* _Work to complete_:
In the material below, find every line with "teorema" and pull it out.

* _Provided entries_:
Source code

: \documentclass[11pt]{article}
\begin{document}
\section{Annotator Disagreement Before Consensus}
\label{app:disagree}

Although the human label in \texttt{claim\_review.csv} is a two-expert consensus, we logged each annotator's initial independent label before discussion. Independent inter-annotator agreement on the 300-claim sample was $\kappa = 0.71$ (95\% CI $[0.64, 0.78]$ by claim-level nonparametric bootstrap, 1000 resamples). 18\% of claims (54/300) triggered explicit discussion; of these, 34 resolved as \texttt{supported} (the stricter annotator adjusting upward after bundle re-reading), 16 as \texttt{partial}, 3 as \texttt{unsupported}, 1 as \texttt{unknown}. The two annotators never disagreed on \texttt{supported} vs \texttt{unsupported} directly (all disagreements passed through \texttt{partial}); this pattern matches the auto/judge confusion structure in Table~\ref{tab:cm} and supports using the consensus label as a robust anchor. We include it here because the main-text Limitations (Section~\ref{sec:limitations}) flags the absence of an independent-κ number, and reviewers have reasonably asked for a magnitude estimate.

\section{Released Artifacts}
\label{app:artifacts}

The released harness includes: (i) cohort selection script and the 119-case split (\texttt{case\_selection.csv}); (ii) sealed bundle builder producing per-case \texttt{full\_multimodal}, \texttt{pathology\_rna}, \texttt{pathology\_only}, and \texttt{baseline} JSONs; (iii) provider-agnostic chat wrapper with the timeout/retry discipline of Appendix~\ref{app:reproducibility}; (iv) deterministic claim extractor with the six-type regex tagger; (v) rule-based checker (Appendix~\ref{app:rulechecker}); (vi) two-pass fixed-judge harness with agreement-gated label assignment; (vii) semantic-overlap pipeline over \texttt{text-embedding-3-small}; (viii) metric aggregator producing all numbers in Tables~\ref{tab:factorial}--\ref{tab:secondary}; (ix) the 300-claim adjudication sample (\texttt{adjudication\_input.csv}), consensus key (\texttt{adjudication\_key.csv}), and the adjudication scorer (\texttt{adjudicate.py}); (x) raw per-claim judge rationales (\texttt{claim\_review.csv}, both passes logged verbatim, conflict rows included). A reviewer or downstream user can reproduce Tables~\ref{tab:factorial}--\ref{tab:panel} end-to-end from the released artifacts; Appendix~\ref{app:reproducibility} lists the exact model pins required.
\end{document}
--
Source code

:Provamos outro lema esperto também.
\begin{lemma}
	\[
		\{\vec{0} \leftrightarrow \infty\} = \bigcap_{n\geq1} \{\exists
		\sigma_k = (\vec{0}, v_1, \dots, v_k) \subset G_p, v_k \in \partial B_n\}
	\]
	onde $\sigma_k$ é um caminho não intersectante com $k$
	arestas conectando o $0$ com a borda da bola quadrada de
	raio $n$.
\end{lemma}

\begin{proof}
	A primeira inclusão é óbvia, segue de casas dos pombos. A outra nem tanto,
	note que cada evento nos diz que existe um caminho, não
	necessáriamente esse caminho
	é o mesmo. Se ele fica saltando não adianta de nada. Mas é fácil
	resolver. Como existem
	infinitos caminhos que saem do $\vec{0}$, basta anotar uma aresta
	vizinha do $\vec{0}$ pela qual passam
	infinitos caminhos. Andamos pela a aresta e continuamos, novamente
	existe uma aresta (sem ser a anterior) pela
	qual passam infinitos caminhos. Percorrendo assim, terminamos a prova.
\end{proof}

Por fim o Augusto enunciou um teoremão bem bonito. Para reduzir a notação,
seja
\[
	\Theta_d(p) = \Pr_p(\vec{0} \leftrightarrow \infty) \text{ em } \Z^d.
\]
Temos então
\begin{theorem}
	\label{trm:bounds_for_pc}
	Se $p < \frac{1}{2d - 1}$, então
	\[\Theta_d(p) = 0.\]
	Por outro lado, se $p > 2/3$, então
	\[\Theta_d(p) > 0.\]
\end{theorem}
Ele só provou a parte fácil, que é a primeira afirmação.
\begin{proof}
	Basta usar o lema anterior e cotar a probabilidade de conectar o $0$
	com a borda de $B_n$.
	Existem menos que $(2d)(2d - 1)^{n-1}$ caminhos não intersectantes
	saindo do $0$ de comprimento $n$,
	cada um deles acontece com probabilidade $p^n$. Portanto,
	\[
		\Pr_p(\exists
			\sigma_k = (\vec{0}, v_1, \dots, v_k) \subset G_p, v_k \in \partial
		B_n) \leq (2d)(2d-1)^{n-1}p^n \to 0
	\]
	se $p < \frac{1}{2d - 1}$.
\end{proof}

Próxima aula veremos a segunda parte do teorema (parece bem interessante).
---
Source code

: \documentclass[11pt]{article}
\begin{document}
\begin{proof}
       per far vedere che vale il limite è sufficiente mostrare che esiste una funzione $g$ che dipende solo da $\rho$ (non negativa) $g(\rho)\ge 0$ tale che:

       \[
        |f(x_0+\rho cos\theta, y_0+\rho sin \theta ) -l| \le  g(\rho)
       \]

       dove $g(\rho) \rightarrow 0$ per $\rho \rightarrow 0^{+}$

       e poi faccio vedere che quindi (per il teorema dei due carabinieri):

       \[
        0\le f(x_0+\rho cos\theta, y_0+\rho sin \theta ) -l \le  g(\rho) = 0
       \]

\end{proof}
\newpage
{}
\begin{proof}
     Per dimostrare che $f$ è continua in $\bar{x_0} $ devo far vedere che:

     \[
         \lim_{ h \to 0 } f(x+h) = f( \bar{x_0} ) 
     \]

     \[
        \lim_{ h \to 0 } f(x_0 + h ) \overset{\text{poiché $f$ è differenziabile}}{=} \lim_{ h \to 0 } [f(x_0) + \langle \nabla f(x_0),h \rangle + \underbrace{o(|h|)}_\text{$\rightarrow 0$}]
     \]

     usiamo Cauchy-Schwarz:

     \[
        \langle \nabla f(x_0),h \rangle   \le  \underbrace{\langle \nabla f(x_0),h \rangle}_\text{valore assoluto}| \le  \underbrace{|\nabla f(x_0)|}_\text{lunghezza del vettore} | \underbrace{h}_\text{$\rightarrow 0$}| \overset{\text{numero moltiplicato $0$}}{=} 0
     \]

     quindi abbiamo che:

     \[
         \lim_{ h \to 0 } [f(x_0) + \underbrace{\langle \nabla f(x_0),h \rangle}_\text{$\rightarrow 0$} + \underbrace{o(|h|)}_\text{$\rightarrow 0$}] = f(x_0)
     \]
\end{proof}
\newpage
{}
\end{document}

* _Answer area_:
Próxima aula veremos a segunda parte do teorema (parece bem interessante).
       e poi faccio vedere che quindi (per il teorema dei due carabinieri):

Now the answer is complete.